Besides his contributions to the development of the anti-TB and anti-leprosy drugs, Frank’s greatest accomplishment, and legacy to this day, was on the pioneering work he did while at Trinity, in conjunction with a few generations of graduate students and post-doctoral fellows, on the mode of action of the primary anti-TB drug, isonaizid (INH), and mechanism of resistance to it. The present world-wide crisis of MDR (multiple drug resistant)-TB and XDR (extensive drug resistant)-TB are largely due to resistance to INH and rifampin within the tuberculosis bacterium (Mycobacterium tuberculosis). Frank in the 1970s recognised that INH was a “pro-drug” and had to be activated by an enzyme (catalase-peroxidase) in the tuberculosis bacterium to the active form of INH. He then correctly predicted that resistance to INH, which was then emerging, was due to mutations in that enzyme. He also showed that the mechanisms by which the activated form of INH killed the sensitive bacteria were by inhibition of their cell wall fatty acids (the so-called mycolic acids). Frank kept up with development in this area of research and public health and was very aware of his contributions. However, as always, he was humble, attributing the work to his graduate students and colleagues. His published work continues to be cited internationally.
In the 1950s emigration from Ireland reached the 100,000 mark and the population of the Republic fell to below 3 million, Frank was one of a group of young people who formed Tuairim, a kind of Young Ireland movement designed to examine Irish society with fresh eyes, uninhibited by the shadows of the Civil War: They limited the membership to women and men below the age of forty and attracted to it an extraordinary collection of bright people. Frank was the third Chairman of the Society and brought with him an intense conviction that the political and economic problems would yield to rigorous analysis and discussion. It is no surprise that several members of the Society achieved the highest level in their professional lives and held considerable influence in determining the shape of the modern Ireland which we now enjoy.

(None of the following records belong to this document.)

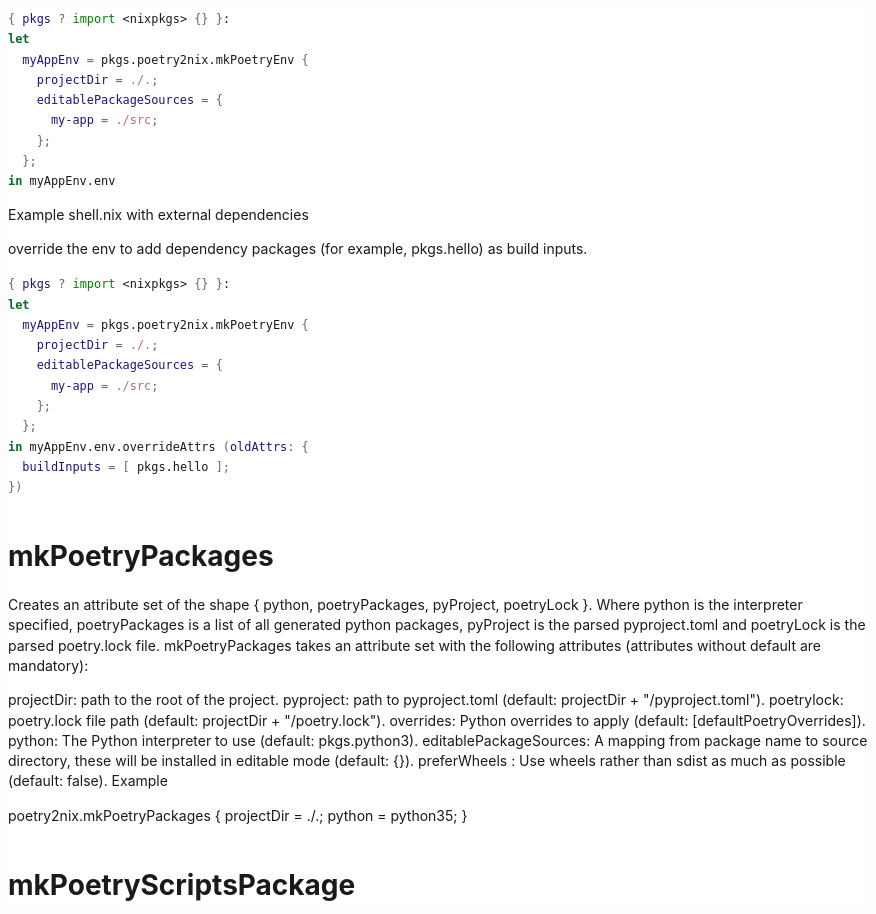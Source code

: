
 ```nix
{ pkgs ? import <nixpkgs> {} }:
let
  myAppEnv = pkgs.poetry2nix.mkPoetryEnv {
    projectDir = ./.;
    editablePackageSources = {
      my-app = ./src;
    };
  };
in myAppEnv.env
```

Example shell.nix with external dependencies

override the env to add dependency packages (for example, pkgs.hello) as build inputs.

```nix
{ pkgs ? import <nixpkgs> {} }:
let
  myAppEnv = pkgs.poetry2nix.mkPoetryEnv {
    projectDir = ./.;
    editablePackageSources = {
      my-app = ./src;
    };
  };
in myAppEnv.env.overrideAttrs (oldAttrs: {
  buildInputs = [ pkgs.hello ];
})
```


# mkPoetryPackages

Creates an attribute set of the shape { python, poetryPackages, pyProject, poetryLock }. Where python is the interpreter specified, poetryPackages is a list of all generated python packages, pyProject is the parsed pyproject.toml and poetryLock is the parsed poetry.lock file. mkPoetryPackages takes an attribute set with the following attributes (attributes without default are mandatory):

projectDir: path to the root of the project.
pyproject: path to pyproject.toml (default: projectDir + "/pyproject.toml").
poetrylock: poetry.lock file path (default: projectDir + "/poetry.lock").
overrides: Python overrides to apply (default: [defaultPoetryOverrides]).
python: The Python interpreter to use (default: pkgs.python3).
editablePackageSources: A mapping from package name to source directory, these will be installed in editable mode (default: {}).
preferWheels : Use wheels rather than sdist as much as possible (default: false).
Example

poetry2nix.mkPoetryPackages {
    projectDir = ./.;
    python = python35;
}

# mkPoetryScriptsPackage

Frank was elected to membership of the Royal Irish Academy in 1961 and held the office of Vice President three times. He was particularly interested in the work of the Praeger Committee for Field Natural History on which he served for the periods 1975-83 and 2001-07. He was fully supportive of the aims of the Wicklow Uplands Council, served on the committee and acted as a mediator in sensitive discussions.
He will be so missed by his loving wife Jeanne, family and an enormous circle of friends.